>>>

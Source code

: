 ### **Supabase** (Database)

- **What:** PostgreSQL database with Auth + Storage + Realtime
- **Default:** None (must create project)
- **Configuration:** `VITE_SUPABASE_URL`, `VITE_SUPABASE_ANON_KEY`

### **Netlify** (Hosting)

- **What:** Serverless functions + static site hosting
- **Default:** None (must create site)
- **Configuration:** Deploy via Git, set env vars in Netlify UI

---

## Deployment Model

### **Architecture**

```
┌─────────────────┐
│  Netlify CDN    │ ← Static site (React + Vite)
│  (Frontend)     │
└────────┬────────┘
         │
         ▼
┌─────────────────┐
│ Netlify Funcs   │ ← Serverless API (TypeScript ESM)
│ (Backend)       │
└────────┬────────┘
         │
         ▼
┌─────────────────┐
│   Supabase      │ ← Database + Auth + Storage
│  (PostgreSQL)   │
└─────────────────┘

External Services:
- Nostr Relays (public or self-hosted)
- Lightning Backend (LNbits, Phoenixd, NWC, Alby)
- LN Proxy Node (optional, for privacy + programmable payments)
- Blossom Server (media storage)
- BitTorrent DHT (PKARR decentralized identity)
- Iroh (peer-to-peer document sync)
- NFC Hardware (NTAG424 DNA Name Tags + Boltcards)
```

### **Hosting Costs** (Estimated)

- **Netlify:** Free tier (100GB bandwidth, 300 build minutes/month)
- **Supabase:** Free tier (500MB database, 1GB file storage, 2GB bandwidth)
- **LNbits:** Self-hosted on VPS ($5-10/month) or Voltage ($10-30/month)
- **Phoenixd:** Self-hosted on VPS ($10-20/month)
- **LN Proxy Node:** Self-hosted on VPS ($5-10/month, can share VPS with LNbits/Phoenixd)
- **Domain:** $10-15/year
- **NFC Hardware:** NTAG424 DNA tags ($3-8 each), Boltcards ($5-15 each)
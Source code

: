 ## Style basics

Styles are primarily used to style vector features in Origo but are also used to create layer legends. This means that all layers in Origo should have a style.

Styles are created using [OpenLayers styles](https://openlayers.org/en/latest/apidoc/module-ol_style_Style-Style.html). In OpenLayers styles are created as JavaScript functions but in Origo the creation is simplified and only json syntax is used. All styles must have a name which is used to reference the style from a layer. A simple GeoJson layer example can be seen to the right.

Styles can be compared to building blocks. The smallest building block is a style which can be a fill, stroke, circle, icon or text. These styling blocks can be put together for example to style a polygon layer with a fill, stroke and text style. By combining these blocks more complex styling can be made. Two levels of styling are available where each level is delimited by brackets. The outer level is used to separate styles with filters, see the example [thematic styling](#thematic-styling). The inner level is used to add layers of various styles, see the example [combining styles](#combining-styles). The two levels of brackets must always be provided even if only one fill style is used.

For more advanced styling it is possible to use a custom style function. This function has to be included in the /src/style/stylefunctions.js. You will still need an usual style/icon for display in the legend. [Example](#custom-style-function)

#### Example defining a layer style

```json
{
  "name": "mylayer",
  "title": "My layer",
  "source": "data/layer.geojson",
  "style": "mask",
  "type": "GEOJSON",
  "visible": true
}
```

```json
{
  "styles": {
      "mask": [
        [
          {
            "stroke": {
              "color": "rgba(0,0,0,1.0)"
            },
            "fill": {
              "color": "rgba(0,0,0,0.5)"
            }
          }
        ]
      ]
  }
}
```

<<<

# Required action
Having read the material, transcribe all of it exactly.

# Worked solution
Source code

: ### **Supabase** (Database)

- **What:** PostgreSQL database with Auth + Storage + Realtime
- **Default:** None (must create project)
- **Configuration:** `VITE_SUPABASE_URL`, `VITE_SUPABASE_ANON_KEY`

### **Netlify** (Hosting)

- **What:** Serverless functions + static site hosting
- **Default:** None (must create site)
- **Configuration:** Deploy via Git, set env vars in Netlify UI

---

## Deployment Model

### **Architecture**

```
┌─────────────────┐
│  Netlify CDN    │ ← Static site (React + Vite)
│  (Frontend)     │
└────────┬────────┘
         │
         ▼
┌─────────────────┐
│ Netlify Funcs   │ ← Serverless API (TypeScript ESM)
│ (Backend)       │
└────────┬────────┘
         │
         ▼
┌─────────────────┐
│   Supabase      │ ← Database + Auth + Storage
│  (PostgreSQL)   │
└─────────────────┘

External Services:
- Nostr Relays (public or self-hosted)
- Lightning Backend (LNbits, Phoenixd, NWC, Alby)
- LN Proxy Node (optional, for privacy + programmable payments)
- Blossom Server (media storage)
- BitTorrent DHT (PKARR decentralized identity)
- Iroh (peer-to-peer document sync)
- NFC Hardware (NTAG424 DNA Name Tags + Boltcards)
```

### **Hosting Costs** (Estimated)

- **Netlify:** Free tier (100GB bandwidth, 300 build minutes/month)
- **Supabase:** Free tier (500MB database, 1GB file storage, 2GB bandwidth)
- **LNbits:** Self-hosted on VPS ($5-10/month) or Voltage ($10-30/month)
- **Phoenixd:** Self-hosted on VPS ($10-20/month)
- **LN Proxy Node:** Self-hosted on VPS ($5-10/month, can share VPS with LNbits/Phoenixd)
- **Domain:** $10-15/year
- **NFC Hardware:** NTAG424 DNA tags ($3-8 each), Boltcards ($5-15 each)
Source code

: ## Style basics

Styles are primarily used to style vector features in Origo but are also used to create layer legends. This means that all layers in Origo should have a style.

Styles are created using [OpenLayers styles](https://openlayers.org/en/latest/apidoc/module-ol_style_Style-Style.html). In OpenLayers styles are created as JavaScript functions but in Origo the creation is simplified and only json syntax is used. All styles must have a name which is used to reference the style from a layer. A simple GeoJson layer example can be seen to the right.

Styles can be compared to building blocks. The smallest building block is a style which can be a fill, stroke, circle, icon or text. These styling blocks can be put together for example to style a polygon layer with a fill, stroke and text style. By combining these blocks more complex styling can be made. Two levels of styling are available where each level is delimited by brackets. The outer level is used to separate styles with filters, see the example [thematic styling](#thematic-styling). The inner level is used to add layers of various styles, see the example [combining styles](#combining-styles). The two levels of brackets must always be provided even if only one fill style is used.

For more advanced styling it is possible to use a custom style function. This function has to be included in the /src/style/stylefunctions.js. You will still need an usual style/icon for display in the legend. [Example](#custom-style-function)

#### Example defining a layer style

```json
{
  "name": "mylayer",
  "title": "My layer",
  "source": "data/layer.geojson",
  "style": "mask",
  "type": "GEOJSON",
  "visible": true
}
```

```json
{
  "styles": {
      "mask": [
        [
          {
            "stroke": {
              "color": "rgba(0,0,0,1.0)"
            },
            "fill": {
              "color": "rgba(0,0,0,0.5)"
            }
          }
        ]
      ]
  }
}
```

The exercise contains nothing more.